Entonces hice un último intento, logramos estacionarnos y luego, tomadas de la mano, caminamos entre el gentío. Iba muy contrariada por la terquedad de mi madre ¡No había necesidad!, pero en algún momento me di cuenta que llevaba años sin salir con ella de la mano, años, muchos, desde que era niña y hacíamos ese mismo recorrido para comprar mis cosas de algún baile escolar, sólo que en esos tiempos ella me guiaba -con más paciencia que yo-, ahora yo la guiaba a a ella. Su edad ha vuelto sus pasos lentos, su equilibrio precario la atemoriza ante cualquier escalón. Se me llenaron los ojos de lágrimas.

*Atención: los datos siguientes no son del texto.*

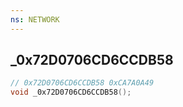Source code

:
 ```yaml
---
ns: NETWORK
---
```

## _0x72D0706CD6CCDB58

```c
// 0x72D0706CD6CCDB58 0xCA7A0A49
void _0x72D0706CD6CCDB58();
```


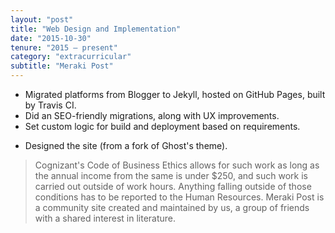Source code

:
 ```yaml
---
layout: "post"
title: "Web Design and Implementation"
date: "2015-10-30"
tenure: "2015 – present"
category: "extracurricular"
subtitle: "Meraki Post"
---
```


- Migrated platforms from Blogger to Jekyll, hosted on GitHub Pages, built by Travis&nbsp;CI.
- Did an SEO-friendly migrations, along with UX improvements.
- Set custom logic for build and deployment based on requirements.
<!--more-->
- Designed the site (from a fork of Ghost's theme).

> Cognizant's Code of Business Ethics allows for such work as long as the annual income from the same is under $250, and such work is carried out outside of work hours. Anything falling outside of those conditions has to be reported to the Human Resources. Meraki&nbsp;Post is a community site created and maintained by us, a group of friends with a shared interest in literature.
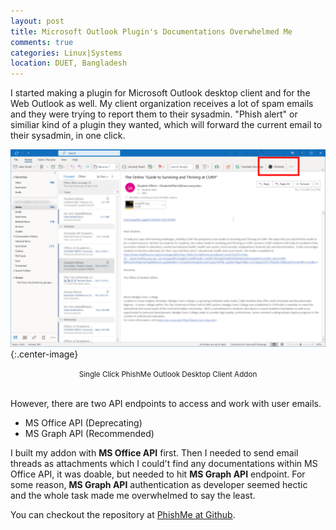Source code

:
 ```yaml
---
layout: post
title: Microsoft Outlook Plugin's Documentations Overwhelmed Me 
comments: true
categories: Linux|Systems
location: DUET, Bangladesh
---
```


I started making a plugin for Microsoft Outlook desktop client and for the Web Outlook as well. My client organization receives a lot of spam emails and they were trying to report them to their sysadmin. "Phish alert" or similiar kind of a plugin they wanted, which will forward the current email to their sysadmin, in one click.


![Single Click PhishMe](/post_images/2021/Mar/single_click_PhishMe.png){:.center-image}
<center> <small>Single Click PhishMe Outlook Desktop Client Addon</small> </center> <br>

However, there are two API endpoints to access and work with user emails. 
- MS Office API (Deprecating)
- MS Graph API (Recommended)

I built my addon with **MS Office API** first. Then I needed to send email threads as attachments which I could't find any documentations within MS Office API, it was doable, but needed to hit **MS Graph API** endpoint. For some reason, **MS Graph API** authentication as developer seemed hectic and the whole task made me overwhelmed to say the least. 

You can checkout the repository at <a href="https://github.com/ovebepari/PhishMe">PhishMe at Github<a/>.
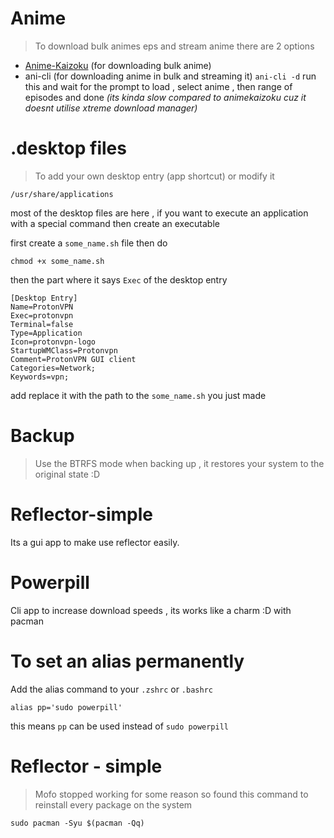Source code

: # Anime
> To download bulk animes eps and stream anime there are 2 options

- [Anime-Kaizoku](https://animekaizoku.com/) (for downloading bulk anime)
- ani-cli (for downloading anime in bulk and streaming it)
	`ani-cli -d` run this and wait for the prompt to load , select anime , then range of episodes and done *(its kinda slow compared to animekaizoku cuz it doesnt utilise xtreme download manager)*

# .desktop files
> To add your own desktop entry (app shortcut) or modify it

```
/usr/share/applications
```
most of the desktop files are here , if you want to execute an application with a special command then create an executable

first create a `some_name.sh` file then do 
```
chmod +x some_name.sh
```

then the part where it says `Exec` of the desktop entry 
```
[Desktop Entry]
Name=ProtonVPN
Exec=protonvpn
Terminal=false
Type=Application
Icon=protonvpn-logo
StartupWMClass=Protonvpn
Comment=ProtonVPN GUI client
Categories=Network;
Keywords=vpn;
```
add replace it with the path to the `some_name.sh` you just made


# Backup 
> Use the BTRFS mode when backing up , it restores your system to the original state :D


# Reflector-simple
Its a gui app to make use reflector easily.


# Powerpill
Cli app to increase download speeds , its works like a charm :D with pacman


# To set an alias permanently 
Add the alias command to your `.zshrc` or `.bashrc`
```
alias pp='sudo powerpill'
```
this means `pp` can be used instead of `sudo powerpill`


# Reflector - simple
> Mofo stopped working for some reason so found this command to reinstall every package on the system

```
sudo pacman -Syu $(pacman -Qq) 
```
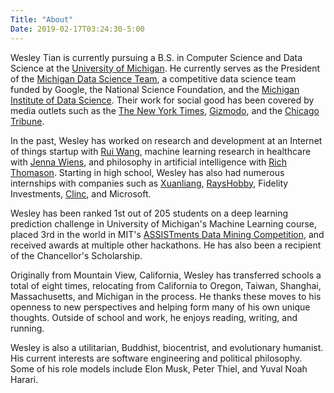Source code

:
 ```yaml
---
Title: "About"
Date: 2019-02-17T03:24:30-5:00
---
```


Wesley Tian is currently pursuing a B.S. in Computer Science and Data Science at the [University of Michigan](https://umich.edu/). He currently serves as the President of the [Michigan Data Science Team](https://www.mdst.club/), a competitive data science team funded by Google, the National Science Foundation, and the [Michigan Institute of Data Science](https://midas.umich.edu/). Their work for social good has been covered by media outlets such as the [The New York Times](https://www.nytimes.com/2017/03/27/us/flint-water-lead-pipes.html?_r=0), [Gizmodo](https://gizmodo.com/google-is-helping-flint-prioritize-which-lead-pipes-nee-1774517926), and the [Chicago Tribune](https://www.chicagotribune.com/news/nationworld/midwest/ct-flint-water-app-20161211-story.html). 

In the past, Wesley has worked on research and development at an Internet of things startup with [Rui Wang](https://people.cs.umass.edu/~ruiwang/), machine learning research in healthcare with [Jenna Wiens](http://www-personal.umich.edu/~wiensj/), and philosophy in artificial intelligence with [Rich Thomason](http://web.eecs.umich.edu/~rthomaso/). Starting in high school, Wesley has also had numerous internships with companies such as [Xuanliang](http://www.dshine.com.cn/), [RaysHobby](https://rayshobby.net/wordpress/), Fidelity Investments, [Clinc](https://clinc.com/), and Microsoft.

Wesley has been ranked 1st out of 205 students on a deep learning prediction challenge in University of Michigan's Machine Learning course, placed 3rd in the world in MIT's [ASSISTments Data Mining Competition](https://sites.google.com/view/assistmentsdatamining/data-mining-competition-2017/winners?authuser=0), and received awards at multiple other hackathons. He has also been a recipient of the Chancellor's Scholarship.

Originally from Mountain View, California, Wesley has transferred schools a total of eight times, relocating from California to Oregon, Taiwan, Shanghai, Massachusetts, and Michigan in the process. He thanks these moves to his openness to new perspectives and helping form many of his own unique thoughts. Outside of school and work, he enjoys reading, writing, and running.

Wesley is also a utilitarian, Buddhist, biocentrist, and evolutionary humanist. His current interests are software engineering and political philosophy. Some of his role models include Elon Musk, Peter Thiel, and Yuval Noah Harari.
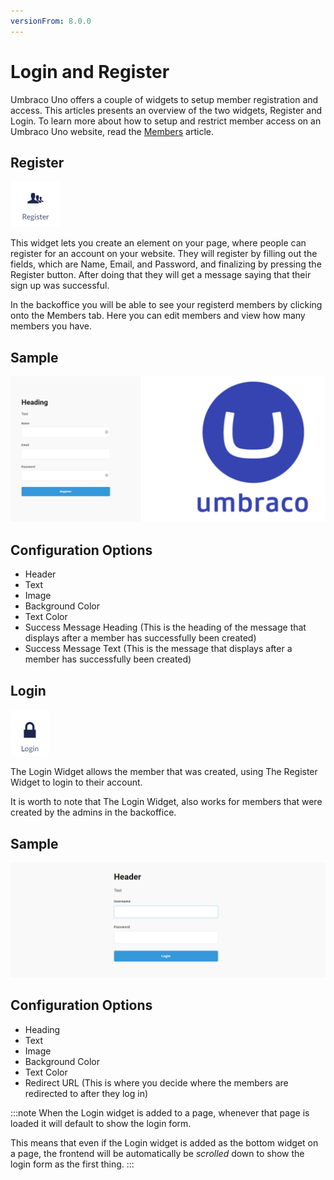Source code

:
 ```yaml
---
versionFrom: 8.0.0
---
```


# Login and Register

Umbraco Uno offers a couple of widgets to setup member registration and access. This articles presents an overview of the two widgets, Register and Login. To learn more about how to setup and restrict member access on an Umbraco Uno website, read the [Members](link) article.

## Register

![Register widget icon](images/The-Register-Widget.png)

This widget lets you create an element on your page, where people can register for an account on your website.
They will register by filling out the fields, which are Name, Email, and Password, and finalizing by pressing the Register button. After doing that they will get a message saying that their sign up was successful.

In the backoffice you will be able to see your registerd members by clicking onto the Members tab. Here you can edit members and view how many members you have.

## Sample

![Example of a Register form on the frontend](images/Regiseter-element.png)

## Configuration Options

- Header
- Text
- Image
- Background Color
- Text Color
- Success Message Heading (This is the heading of the message that displays after a member has successfully been created)
- Success Message Text (This is the message that displays after a member has successfully been created)

## Login

![Login widget icon](images/The-Login-Widget.png)

The Login Widget allows the member that was created, using The Register Widget to login to their account.

It is worth to note that The Login Widget, also works for members that were created by the admins in the backoffice.

## Sample

![Frontend example of a Login form](images/login-prompt.png)

## Configuration Options

- Heading
- Text
- Image
- Background Color
- Text Color
- Redirect URL (This is where you decide where the members are redirected to after they log in)

:::note
When the Login widget is added to a page, whenever that page is loaded it will default to show the login form.

This means that even if the Login widget is added as the bottom widget on a page, the frontend will be automatically be *scrolled* down to show the login form as the first thing.
:::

Mi mamá ha cambiado su ritmo y yo debo aprender de ello. Dicen que el primer ritmo que escuchamos es el latido del corazón de nuestra madre, tendríamos que reconocerlo y saber cuándo ha cambiado para aprender a acompañarlo. El tiempo hace tantas cosas en nosotros, somos tan tontos, no lo imaginamos. Respiré una enorme bocanada de paciencia, llegamos con la turca, elegí el rebozo, mi mamá no cabía de felicidad. Regresamos al auto sin prisa, compramos elotes en el camino y los comimos en silencio, me sentí niña de nuevo. El tiempo también es tonto, no sabe que podemos burlarlo cuando tomamos la mano de nuestra madre y echamos a caminar. Mi mamá me dijo que íbamos por mi regalo, tenía razón, pero el regalo no fue el rebozo, fue el viaje a mi infancia tomada de su mano. Uno nunca sabe cuándo será la última vez que caminará de la mano de su madre, es importante saberlo y con ello valorar el tiempo que ella está con nosotros.